TASK BRIEF – The output is the lines below from the one with "e substitua a" through the one with "7. Adicione as", both included, printed exactly and with no other line.

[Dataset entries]
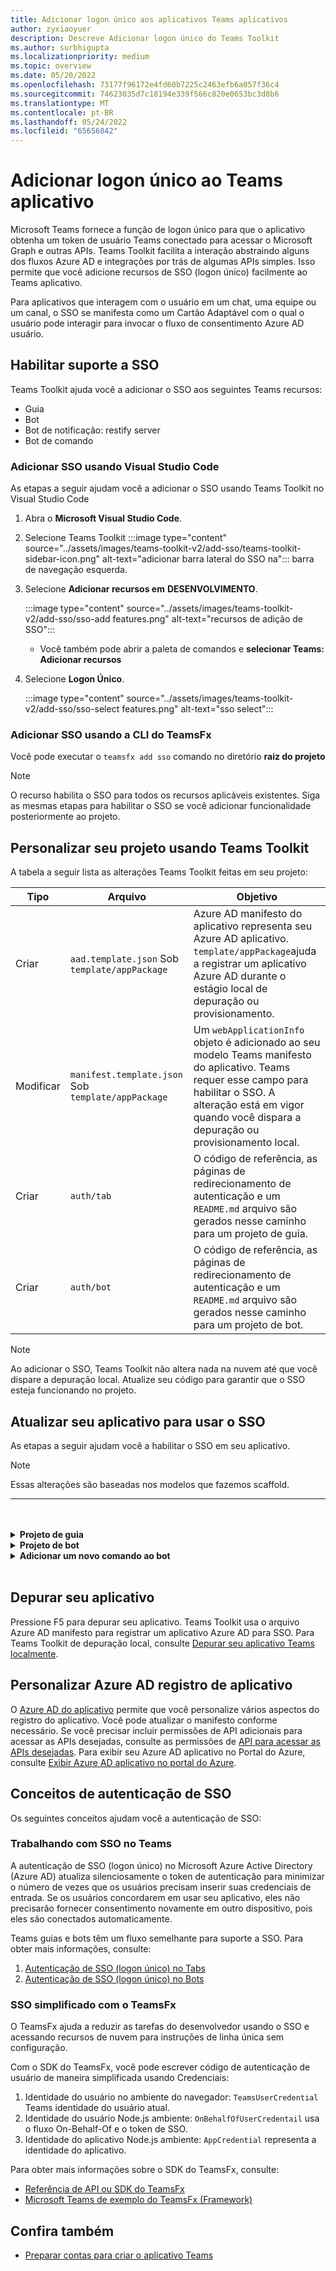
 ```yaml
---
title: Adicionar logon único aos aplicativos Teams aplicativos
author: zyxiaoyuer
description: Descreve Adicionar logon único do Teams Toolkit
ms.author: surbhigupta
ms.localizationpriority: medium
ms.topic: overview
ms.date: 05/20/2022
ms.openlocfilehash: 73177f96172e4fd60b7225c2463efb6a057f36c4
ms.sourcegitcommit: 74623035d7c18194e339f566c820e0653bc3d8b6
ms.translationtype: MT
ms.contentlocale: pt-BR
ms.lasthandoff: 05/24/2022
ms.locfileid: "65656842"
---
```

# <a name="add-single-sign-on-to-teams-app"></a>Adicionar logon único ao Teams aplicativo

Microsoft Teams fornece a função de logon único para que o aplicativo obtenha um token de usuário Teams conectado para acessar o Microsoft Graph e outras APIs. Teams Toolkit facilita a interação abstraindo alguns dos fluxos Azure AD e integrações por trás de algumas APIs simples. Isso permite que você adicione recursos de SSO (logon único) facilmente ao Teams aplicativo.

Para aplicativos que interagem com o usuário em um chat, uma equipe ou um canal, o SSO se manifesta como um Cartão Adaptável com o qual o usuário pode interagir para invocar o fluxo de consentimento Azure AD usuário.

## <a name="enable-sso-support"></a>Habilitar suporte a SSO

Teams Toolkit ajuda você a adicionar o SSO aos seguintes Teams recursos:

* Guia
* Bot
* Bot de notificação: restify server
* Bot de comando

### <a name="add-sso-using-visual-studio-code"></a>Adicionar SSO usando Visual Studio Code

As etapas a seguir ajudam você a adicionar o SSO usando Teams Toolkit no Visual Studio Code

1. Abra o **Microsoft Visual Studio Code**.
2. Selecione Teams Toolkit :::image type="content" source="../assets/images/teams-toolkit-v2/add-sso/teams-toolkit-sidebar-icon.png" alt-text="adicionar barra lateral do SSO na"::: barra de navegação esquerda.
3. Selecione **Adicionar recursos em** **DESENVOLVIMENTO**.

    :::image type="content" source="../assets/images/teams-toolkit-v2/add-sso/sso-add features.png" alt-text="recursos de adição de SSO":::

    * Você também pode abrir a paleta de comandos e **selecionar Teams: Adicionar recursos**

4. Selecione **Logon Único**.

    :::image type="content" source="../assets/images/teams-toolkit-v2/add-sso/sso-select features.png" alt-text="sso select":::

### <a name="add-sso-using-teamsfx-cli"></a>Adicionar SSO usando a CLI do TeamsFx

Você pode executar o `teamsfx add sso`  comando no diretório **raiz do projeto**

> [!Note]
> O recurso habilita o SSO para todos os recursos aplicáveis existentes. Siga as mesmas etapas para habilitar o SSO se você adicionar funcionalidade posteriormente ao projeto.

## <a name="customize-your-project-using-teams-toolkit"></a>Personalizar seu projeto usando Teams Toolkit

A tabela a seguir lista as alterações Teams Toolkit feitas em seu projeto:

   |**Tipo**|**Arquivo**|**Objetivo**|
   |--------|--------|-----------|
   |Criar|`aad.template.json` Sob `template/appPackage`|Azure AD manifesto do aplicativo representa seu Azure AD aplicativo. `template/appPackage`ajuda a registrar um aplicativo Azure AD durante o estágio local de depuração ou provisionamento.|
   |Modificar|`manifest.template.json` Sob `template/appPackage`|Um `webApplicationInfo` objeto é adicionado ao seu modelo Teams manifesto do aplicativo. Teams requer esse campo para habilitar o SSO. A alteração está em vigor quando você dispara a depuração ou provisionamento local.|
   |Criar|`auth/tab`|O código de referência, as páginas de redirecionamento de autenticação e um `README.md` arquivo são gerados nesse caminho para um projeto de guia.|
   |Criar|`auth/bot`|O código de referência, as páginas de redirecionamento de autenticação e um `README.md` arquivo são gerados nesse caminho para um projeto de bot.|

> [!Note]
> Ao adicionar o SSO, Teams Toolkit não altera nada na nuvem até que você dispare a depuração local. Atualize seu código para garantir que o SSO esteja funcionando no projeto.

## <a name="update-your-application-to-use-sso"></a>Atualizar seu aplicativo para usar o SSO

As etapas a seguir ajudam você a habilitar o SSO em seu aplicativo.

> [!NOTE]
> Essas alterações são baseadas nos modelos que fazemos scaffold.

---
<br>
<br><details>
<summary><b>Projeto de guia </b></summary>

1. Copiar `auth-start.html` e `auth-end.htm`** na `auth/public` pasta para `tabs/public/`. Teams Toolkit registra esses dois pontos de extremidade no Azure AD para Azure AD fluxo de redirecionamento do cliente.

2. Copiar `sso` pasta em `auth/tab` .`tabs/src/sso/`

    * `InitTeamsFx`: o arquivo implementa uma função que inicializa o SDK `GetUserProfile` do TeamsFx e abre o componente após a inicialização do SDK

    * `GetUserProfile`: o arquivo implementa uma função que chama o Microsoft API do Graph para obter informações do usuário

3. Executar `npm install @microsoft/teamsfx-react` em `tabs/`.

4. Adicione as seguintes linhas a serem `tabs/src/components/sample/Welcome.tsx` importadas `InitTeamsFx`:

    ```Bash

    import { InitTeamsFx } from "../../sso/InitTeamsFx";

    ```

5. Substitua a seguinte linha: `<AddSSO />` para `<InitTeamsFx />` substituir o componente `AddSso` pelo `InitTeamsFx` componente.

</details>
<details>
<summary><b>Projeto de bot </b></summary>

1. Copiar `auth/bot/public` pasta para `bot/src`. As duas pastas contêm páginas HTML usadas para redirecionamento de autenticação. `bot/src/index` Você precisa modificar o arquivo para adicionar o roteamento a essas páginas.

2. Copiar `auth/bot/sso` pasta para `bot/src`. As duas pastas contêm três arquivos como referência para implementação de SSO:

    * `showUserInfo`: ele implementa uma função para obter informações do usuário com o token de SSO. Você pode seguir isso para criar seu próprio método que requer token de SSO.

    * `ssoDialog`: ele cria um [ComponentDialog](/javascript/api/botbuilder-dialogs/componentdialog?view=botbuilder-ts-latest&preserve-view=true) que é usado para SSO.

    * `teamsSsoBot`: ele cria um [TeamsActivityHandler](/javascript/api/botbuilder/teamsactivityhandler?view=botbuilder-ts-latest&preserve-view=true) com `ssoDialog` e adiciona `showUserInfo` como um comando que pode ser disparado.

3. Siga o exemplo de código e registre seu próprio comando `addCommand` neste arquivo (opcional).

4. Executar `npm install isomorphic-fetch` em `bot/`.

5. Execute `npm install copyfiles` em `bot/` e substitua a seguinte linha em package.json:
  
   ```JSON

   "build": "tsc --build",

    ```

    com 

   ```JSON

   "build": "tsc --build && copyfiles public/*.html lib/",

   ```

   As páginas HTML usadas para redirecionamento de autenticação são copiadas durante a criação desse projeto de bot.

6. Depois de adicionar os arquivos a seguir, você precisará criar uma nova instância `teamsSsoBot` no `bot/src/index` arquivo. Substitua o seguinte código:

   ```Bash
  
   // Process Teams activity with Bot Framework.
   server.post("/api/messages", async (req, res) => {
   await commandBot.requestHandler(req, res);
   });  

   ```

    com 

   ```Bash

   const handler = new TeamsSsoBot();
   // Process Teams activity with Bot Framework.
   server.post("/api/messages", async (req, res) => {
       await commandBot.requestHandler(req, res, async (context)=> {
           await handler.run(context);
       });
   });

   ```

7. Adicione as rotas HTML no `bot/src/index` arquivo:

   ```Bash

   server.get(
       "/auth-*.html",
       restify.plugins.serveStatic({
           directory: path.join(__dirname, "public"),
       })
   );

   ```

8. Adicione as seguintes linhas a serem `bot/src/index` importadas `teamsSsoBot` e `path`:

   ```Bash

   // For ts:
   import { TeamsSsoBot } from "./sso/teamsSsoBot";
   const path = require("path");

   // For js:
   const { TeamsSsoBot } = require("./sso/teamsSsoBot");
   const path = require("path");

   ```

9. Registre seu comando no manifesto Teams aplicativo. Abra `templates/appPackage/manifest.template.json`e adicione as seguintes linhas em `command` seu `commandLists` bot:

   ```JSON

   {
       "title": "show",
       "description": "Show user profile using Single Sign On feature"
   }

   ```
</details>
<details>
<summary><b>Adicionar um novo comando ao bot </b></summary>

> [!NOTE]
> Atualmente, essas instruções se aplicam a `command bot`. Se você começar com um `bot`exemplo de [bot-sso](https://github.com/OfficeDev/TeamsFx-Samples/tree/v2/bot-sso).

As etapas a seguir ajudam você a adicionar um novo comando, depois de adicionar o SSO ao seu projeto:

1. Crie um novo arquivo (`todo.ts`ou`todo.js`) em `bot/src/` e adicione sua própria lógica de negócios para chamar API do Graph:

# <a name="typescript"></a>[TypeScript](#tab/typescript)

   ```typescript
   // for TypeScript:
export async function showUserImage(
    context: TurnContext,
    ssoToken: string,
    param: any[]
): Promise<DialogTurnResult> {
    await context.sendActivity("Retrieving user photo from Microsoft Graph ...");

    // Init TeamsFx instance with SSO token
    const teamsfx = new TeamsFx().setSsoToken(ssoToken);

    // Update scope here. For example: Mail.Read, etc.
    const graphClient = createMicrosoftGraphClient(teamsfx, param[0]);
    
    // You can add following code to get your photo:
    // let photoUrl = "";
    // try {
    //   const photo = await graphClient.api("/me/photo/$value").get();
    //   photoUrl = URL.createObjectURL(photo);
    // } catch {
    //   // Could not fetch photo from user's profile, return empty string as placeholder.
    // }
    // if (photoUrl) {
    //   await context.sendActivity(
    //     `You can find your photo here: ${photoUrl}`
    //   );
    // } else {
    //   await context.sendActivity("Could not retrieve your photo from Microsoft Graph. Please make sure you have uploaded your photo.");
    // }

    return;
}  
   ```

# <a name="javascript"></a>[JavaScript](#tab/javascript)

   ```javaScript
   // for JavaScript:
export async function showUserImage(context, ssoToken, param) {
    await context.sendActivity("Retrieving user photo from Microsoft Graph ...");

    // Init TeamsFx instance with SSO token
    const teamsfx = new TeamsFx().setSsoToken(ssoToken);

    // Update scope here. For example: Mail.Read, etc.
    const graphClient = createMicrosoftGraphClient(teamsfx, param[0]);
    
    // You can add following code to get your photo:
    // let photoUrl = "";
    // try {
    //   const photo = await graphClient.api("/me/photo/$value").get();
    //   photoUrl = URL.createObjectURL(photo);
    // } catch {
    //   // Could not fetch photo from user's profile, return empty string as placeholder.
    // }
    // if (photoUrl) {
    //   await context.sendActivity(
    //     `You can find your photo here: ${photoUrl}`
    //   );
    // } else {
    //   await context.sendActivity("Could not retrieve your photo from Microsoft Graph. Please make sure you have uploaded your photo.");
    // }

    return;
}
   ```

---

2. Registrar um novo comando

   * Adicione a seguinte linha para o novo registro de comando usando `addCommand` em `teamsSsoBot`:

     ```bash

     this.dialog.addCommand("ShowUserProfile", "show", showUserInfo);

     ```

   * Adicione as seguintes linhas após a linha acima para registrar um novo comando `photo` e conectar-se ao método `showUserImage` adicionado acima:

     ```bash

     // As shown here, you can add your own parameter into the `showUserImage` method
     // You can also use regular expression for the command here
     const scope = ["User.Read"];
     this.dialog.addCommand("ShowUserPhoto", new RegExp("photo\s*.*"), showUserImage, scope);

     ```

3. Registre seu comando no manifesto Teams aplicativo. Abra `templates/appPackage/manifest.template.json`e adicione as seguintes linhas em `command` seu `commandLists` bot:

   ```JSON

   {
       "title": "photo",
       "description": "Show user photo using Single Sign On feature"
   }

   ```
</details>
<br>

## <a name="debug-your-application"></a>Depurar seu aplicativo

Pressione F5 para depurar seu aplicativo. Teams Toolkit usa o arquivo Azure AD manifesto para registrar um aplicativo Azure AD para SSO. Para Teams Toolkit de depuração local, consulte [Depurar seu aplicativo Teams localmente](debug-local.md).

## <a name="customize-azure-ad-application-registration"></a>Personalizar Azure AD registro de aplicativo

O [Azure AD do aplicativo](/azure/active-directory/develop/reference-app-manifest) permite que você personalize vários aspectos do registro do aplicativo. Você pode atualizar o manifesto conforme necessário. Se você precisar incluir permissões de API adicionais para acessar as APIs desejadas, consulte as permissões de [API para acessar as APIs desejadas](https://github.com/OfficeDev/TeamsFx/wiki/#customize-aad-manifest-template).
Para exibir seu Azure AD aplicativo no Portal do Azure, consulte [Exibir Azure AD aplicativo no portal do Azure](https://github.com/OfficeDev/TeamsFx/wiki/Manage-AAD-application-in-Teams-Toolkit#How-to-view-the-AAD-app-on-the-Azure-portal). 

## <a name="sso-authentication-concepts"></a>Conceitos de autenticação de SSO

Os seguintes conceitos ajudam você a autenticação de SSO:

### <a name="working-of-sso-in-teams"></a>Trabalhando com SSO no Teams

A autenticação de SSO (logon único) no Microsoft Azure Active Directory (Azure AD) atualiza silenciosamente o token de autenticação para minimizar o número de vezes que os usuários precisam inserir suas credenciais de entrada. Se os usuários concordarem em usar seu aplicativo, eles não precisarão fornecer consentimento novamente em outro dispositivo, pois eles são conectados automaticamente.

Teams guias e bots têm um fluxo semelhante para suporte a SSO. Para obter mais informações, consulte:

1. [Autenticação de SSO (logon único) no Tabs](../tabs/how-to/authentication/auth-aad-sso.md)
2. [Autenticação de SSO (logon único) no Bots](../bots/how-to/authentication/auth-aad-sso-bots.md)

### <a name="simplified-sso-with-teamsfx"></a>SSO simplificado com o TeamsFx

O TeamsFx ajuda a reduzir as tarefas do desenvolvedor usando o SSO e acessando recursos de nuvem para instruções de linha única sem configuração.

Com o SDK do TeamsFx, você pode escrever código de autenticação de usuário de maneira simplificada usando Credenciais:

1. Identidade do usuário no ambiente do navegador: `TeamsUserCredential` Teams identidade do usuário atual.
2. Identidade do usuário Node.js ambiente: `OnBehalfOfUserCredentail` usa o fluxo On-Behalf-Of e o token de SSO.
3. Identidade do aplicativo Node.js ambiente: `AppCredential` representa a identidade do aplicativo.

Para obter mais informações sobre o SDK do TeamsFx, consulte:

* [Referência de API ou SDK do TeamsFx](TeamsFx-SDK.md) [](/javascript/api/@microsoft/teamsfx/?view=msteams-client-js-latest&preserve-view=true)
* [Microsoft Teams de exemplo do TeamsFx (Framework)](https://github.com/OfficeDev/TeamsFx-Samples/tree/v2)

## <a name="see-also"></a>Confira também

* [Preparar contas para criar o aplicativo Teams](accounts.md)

YOUR SOLUTION –
5. Execute `npm install copyfiles` em `bot/` e substitua a seguinte linha em package.json:
  
   ```JSON

   "build": "tsc --build",

    ```

    com 

   ```JSON

   "build": "tsc --build && copyfiles public/*.html lib/",

   ```

   As páginas HTML usadas para redirecionamento de autenticação são copiadas durante a criação desse projeto de bot.

6. Depois de adicionar os arquivos a seguir, você precisará criar uma nova instância `teamsSsoBot` no `bot/src/index` arquivo. Substitua o seguinte código:

   ```Bash
  
   // Process Teams activity with Bot Framework.
   server.post("/api/messages", async (req, res) => {
   await commandBot.requestHandler(req, res);
   });  

   ```

    com 

   ```Bash

   const handler = new TeamsSsoBot();
   // Process Teams activity with Bot Framework.
   server.post("/api/messages", async (req, res) => {
       await commandBot.requestHandler(req, res, async (context)=> {
           await handler.run(context);
       });
   });

   ```

7. Adicione as rotas HTML no `bot/src/index` arquivo:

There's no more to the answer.